[DESCRIPTION OF THE TASK]: Copy out each line of the material in which the word "from" appears.

[INFORMATION GIVEN]:
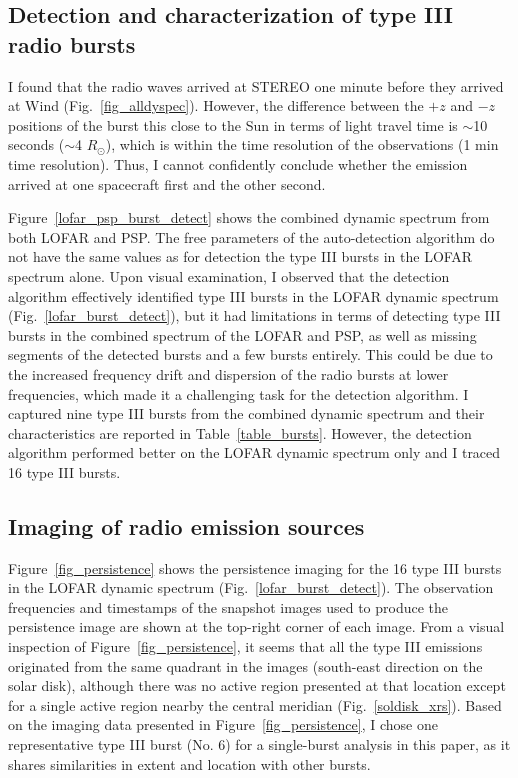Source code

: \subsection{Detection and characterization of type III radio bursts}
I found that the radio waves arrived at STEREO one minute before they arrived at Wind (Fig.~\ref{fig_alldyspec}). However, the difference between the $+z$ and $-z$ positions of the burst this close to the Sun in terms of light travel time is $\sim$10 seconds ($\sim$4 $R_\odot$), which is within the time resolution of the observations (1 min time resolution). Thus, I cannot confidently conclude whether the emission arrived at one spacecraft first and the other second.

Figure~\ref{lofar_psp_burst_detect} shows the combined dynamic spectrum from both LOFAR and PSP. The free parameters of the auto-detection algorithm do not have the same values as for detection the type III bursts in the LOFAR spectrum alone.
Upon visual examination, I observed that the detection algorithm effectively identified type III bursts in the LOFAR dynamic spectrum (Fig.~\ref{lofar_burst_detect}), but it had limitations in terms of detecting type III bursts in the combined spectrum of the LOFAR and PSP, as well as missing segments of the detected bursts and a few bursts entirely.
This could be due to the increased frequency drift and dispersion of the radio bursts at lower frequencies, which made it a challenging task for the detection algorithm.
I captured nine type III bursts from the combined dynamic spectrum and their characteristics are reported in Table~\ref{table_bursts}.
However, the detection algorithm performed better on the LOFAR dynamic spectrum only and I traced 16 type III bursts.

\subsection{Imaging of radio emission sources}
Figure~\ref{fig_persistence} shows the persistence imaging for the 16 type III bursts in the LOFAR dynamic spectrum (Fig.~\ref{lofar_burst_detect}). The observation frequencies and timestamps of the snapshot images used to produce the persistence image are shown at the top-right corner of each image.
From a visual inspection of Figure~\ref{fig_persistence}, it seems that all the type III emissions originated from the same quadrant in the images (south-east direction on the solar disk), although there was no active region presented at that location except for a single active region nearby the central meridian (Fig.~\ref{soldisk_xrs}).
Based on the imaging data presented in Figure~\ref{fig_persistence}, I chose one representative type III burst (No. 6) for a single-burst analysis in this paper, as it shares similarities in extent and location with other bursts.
...
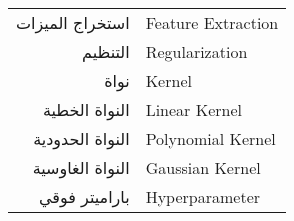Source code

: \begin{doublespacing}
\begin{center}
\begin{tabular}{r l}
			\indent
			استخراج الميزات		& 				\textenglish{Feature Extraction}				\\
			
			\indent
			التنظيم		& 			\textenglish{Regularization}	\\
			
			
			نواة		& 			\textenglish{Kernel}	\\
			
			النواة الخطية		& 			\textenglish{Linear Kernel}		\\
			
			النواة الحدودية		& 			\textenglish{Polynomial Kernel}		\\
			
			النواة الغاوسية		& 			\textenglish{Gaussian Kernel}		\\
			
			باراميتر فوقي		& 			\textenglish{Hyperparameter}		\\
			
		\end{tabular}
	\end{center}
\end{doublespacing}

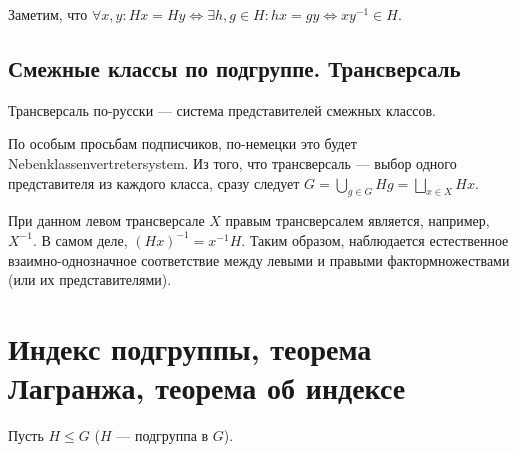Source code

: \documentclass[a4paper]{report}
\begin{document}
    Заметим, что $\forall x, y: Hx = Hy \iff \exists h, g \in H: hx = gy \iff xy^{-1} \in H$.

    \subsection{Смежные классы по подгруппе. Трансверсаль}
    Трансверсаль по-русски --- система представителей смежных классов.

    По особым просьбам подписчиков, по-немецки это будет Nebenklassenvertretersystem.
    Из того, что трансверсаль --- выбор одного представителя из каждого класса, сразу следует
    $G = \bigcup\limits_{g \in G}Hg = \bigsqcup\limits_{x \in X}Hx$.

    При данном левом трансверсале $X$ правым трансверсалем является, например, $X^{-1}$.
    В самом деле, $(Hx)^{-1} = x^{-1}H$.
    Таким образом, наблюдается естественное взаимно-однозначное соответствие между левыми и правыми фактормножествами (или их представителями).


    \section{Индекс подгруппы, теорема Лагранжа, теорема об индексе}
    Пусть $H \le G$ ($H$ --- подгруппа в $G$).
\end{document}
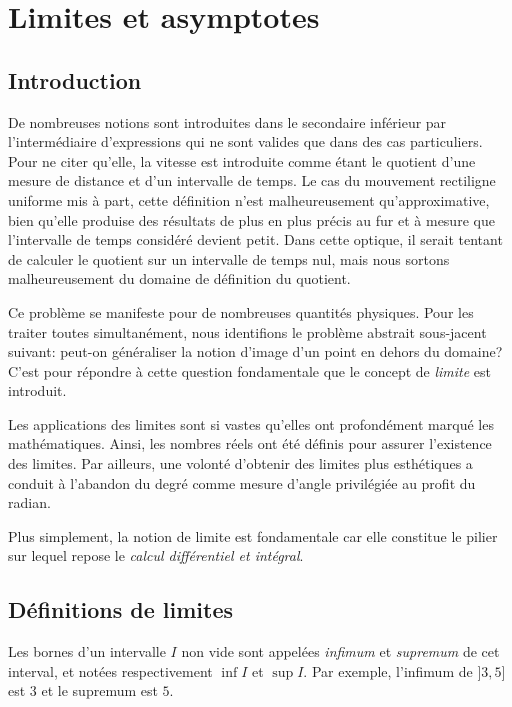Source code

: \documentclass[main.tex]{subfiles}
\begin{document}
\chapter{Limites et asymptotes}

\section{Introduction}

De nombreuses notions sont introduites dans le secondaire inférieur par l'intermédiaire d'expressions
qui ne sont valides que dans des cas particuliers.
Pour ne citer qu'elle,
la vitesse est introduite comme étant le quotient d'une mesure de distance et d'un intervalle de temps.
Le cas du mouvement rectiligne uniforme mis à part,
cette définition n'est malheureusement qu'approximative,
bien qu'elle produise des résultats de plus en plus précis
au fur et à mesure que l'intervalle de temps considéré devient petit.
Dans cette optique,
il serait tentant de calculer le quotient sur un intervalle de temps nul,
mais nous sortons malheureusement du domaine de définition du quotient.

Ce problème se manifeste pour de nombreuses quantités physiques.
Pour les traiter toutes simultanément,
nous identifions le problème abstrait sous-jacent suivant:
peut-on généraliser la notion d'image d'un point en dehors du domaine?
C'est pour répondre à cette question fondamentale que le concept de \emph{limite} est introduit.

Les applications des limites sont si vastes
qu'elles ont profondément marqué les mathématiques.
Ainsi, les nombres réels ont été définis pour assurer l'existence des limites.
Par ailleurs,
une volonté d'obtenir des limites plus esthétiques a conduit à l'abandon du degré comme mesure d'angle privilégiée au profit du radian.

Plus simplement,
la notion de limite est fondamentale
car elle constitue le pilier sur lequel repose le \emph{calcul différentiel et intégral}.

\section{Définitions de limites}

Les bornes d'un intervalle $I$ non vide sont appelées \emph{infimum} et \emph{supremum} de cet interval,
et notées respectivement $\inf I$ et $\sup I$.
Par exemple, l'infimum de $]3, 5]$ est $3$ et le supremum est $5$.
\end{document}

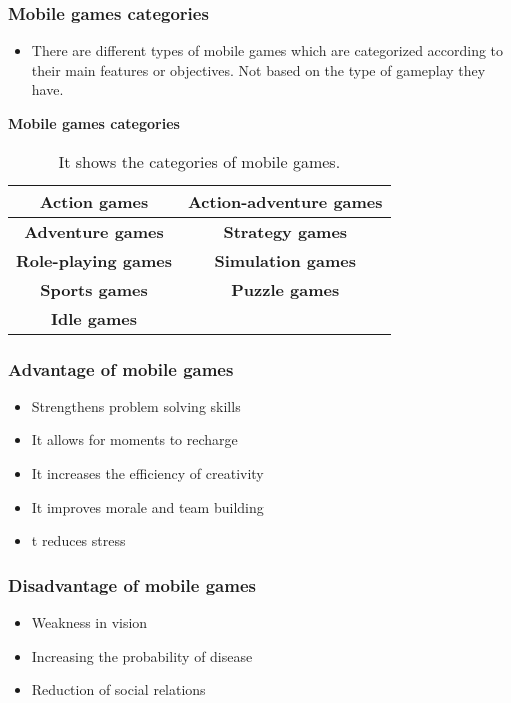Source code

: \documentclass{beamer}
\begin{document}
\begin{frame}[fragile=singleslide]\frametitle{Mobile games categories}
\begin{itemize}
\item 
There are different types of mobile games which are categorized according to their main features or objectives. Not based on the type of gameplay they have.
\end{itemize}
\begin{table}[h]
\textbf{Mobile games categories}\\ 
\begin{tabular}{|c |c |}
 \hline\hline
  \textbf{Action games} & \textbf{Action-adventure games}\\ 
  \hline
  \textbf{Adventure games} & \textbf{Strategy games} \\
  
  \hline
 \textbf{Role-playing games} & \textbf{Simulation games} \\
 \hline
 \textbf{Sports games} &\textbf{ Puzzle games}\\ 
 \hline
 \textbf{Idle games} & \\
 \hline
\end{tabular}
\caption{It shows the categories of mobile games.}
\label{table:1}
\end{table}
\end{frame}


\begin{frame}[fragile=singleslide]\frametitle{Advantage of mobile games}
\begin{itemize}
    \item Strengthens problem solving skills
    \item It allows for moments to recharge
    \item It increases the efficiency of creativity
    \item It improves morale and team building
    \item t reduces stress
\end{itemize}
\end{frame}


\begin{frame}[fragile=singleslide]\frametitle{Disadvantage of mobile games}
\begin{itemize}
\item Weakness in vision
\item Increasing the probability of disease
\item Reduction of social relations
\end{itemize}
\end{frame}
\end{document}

[RESULT]:
Figure~\ref{lofar_psp_burst_detect} shows the combined dynamic spectrum from both LOFAR and PSP. The free parameters of the auto-detection algorithm do not have the same values as for detection the type III bursts in the LOFAR spectrum alone.
I captured nine type III bursts from the combined dynamic spectrum and their characteristics are reported in Table~\ref{table_bursts}.
From a visual inspection of Figure~\ref{fig_persistence}, it seems that all the type III emissions originated from the same quadrant in the images (south-east direction on the solar disk), although there was no active region presented at that location except for a single active region nearby the central meridian (Fig.~\ref{soldisk_xrs}).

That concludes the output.